◆ **Task directions**
Please repeat exactly the lines below from the one containing "Accessible Online Gaming**" down to the one containing "This tool can", both included, and nothing else.

Stored data

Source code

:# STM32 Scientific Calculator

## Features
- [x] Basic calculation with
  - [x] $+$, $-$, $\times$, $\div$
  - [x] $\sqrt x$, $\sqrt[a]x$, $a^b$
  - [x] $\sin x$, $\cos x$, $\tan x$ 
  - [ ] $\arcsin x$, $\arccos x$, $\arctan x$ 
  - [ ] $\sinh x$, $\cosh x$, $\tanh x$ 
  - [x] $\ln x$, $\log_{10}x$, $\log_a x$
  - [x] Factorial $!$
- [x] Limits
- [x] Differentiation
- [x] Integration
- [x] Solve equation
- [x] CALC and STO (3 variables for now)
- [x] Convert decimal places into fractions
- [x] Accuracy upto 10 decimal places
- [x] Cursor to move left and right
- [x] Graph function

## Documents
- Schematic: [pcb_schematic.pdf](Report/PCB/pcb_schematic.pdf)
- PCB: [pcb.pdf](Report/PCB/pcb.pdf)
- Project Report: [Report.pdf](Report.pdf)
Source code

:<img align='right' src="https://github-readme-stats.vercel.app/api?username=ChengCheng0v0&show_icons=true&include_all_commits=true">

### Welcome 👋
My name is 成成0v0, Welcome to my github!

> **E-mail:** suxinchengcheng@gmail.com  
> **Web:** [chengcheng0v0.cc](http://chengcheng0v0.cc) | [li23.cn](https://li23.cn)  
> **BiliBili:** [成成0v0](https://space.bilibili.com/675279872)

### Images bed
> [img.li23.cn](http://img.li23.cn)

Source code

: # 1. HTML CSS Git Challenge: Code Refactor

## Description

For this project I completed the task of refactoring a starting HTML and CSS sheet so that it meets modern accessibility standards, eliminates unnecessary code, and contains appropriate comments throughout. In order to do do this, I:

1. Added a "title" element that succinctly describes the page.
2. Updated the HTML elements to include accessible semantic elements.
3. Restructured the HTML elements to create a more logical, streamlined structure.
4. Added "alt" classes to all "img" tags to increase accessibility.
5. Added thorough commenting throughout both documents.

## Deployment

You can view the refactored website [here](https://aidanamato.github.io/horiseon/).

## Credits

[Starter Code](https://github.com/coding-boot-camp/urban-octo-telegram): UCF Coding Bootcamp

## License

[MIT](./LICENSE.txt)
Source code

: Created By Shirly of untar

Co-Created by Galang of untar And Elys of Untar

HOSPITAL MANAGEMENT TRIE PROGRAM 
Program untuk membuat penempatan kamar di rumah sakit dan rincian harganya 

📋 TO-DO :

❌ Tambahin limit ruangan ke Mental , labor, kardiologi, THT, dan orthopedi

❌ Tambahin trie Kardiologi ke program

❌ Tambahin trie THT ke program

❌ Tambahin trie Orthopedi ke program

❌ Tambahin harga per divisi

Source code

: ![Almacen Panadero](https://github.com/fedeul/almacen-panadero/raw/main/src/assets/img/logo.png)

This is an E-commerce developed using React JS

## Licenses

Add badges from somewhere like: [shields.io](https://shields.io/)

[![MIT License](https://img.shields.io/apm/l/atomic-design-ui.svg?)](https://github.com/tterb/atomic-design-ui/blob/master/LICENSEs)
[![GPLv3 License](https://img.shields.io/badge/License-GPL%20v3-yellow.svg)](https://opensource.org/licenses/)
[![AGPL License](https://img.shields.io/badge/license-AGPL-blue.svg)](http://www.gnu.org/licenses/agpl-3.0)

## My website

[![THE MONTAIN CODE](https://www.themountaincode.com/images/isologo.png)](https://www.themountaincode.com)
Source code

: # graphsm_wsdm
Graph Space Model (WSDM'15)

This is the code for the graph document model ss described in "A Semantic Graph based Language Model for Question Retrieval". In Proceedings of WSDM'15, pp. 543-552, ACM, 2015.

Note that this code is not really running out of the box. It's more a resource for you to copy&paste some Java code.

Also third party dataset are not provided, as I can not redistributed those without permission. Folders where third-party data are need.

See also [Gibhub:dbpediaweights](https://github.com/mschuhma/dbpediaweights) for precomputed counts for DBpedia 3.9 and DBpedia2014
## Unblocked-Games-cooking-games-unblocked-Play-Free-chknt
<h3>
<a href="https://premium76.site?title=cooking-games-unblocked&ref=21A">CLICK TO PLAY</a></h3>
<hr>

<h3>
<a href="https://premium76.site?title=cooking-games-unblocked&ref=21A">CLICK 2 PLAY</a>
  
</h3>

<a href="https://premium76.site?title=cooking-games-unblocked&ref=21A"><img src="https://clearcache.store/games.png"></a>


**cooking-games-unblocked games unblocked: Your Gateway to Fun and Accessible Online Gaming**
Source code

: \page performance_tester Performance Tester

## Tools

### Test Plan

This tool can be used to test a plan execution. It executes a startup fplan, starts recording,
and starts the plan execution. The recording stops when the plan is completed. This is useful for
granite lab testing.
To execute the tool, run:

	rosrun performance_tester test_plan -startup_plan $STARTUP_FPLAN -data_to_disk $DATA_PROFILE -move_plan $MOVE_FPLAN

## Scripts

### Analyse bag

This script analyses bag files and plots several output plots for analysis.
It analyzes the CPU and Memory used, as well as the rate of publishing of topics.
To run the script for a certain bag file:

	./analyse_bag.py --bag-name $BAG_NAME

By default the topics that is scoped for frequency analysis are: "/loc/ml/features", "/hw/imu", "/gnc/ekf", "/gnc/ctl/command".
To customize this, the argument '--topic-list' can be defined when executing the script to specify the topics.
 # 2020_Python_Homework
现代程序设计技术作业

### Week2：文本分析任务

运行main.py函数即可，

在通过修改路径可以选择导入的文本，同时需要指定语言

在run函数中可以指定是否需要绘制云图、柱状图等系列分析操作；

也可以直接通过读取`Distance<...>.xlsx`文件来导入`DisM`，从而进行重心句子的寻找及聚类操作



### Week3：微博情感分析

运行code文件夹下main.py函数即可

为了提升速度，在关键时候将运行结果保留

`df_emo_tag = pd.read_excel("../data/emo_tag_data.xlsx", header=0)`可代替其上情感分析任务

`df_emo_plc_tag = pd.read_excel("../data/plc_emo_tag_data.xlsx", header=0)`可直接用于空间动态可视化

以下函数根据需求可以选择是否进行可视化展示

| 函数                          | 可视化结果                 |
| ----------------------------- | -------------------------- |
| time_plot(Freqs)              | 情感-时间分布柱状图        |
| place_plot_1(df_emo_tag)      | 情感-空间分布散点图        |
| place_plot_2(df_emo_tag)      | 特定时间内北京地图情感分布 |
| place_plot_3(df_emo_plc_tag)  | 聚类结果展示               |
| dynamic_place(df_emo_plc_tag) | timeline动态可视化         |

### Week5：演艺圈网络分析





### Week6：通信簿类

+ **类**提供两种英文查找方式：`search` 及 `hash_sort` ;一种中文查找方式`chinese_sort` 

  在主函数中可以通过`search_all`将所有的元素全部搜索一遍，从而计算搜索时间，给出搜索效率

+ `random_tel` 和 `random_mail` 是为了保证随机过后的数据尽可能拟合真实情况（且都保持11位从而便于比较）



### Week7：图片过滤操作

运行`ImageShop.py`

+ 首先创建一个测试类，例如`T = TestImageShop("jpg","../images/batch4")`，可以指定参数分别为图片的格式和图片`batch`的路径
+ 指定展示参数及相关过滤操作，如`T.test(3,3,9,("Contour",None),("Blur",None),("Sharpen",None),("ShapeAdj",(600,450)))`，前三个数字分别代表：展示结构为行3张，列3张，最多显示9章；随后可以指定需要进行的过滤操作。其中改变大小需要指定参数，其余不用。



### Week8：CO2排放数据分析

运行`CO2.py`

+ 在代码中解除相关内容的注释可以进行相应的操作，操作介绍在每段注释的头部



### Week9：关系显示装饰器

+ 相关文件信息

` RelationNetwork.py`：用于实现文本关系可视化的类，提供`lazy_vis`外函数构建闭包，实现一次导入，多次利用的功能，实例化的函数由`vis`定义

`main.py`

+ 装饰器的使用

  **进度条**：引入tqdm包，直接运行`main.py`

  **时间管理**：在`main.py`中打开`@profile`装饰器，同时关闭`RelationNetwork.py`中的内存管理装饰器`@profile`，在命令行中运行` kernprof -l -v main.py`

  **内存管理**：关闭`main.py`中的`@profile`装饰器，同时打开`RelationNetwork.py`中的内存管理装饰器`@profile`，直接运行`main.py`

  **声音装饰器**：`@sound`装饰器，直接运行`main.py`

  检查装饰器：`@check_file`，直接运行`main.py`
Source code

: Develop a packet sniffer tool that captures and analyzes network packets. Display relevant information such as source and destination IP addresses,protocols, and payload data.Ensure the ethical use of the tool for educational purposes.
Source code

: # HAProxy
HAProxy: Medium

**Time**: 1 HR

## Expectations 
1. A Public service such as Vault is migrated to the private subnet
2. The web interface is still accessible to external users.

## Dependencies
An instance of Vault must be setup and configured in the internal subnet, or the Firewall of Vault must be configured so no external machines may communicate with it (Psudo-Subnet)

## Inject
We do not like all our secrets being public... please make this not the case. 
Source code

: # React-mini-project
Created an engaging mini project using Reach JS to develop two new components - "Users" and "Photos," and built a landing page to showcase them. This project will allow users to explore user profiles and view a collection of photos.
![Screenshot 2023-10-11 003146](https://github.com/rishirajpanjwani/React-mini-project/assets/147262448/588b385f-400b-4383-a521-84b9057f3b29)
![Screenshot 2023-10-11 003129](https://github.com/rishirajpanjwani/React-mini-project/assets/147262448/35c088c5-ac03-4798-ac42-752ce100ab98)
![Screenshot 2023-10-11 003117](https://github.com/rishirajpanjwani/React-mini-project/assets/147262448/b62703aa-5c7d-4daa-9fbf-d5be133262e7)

◆ **Response area**
**cooking-games-unblocked games unblocked: Your Gateway to Fun and Accessible Online Gaming**
Source code

: \page performance_tester Performance Tester

## Tools

### Test Plan

This tool can be used to test a plan execution. It executes a startup fplan, starts recording,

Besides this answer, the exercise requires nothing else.